= REQUIREMENT =
Return all of the data that follows precisely, leaving every image out.

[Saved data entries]
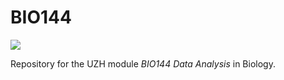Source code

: # BIO144

<p>
    <img src="https://img.shields.io/badge/r-%23276DC3.svg?style=for-the-badge&logo=r&logoColor=white"/>
</p>

Repository for the UZH module *BIO144 Data Analysis* in Biology.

= SOLUTION FOR THIS EXERCISE =
Source code

: # BIO144

<p>
    <img src="https://img.shields.io/badge/r-%23276DC3.svg?style=for-the-badge&logo=r&logoColor=white"/>
</p>

Repository for the UZH module *BIO144 Data Analysis* in Biology.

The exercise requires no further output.